Saved entries:
>>>

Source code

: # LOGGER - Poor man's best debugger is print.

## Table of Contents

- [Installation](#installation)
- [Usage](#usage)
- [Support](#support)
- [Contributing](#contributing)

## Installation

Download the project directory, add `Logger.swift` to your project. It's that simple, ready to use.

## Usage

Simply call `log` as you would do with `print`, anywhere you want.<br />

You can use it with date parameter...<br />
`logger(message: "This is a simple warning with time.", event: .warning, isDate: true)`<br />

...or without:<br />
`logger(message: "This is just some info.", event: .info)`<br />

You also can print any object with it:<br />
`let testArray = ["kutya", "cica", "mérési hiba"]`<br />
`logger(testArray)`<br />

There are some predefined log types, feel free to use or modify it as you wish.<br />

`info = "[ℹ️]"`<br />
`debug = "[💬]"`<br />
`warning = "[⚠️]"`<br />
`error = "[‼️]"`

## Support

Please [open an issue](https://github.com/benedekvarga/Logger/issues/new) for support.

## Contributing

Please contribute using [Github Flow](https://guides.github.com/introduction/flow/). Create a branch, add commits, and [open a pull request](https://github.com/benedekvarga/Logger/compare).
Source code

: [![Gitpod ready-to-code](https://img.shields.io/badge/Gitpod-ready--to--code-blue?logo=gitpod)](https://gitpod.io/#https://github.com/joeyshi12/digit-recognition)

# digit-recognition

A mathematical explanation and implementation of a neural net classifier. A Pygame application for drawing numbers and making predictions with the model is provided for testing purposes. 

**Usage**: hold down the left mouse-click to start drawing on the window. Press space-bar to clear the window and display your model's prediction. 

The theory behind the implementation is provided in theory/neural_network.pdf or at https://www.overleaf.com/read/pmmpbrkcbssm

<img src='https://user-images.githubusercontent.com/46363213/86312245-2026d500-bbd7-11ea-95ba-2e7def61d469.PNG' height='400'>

<<<

Work request:
Copy, please, every line from the start of the entries down to the line that holds "You can use it with date parameter...<br />", with both of those lines included and no others.

Result below:
Source code

: # LOGGER - Poor man's best debugger is print.

## Table of Contents

- [Installation](#installation)
- [Usage](#usage)
- [Support](#support)
- [Contributing](#contributing)

## Installation

Download the project directory, add `Logger.swift` to your project. It's that simple, ready to use.

## Usage

Simply call `log` as you would do with `print`, anywhere you want.<br />

You can use it with date parameter...<br />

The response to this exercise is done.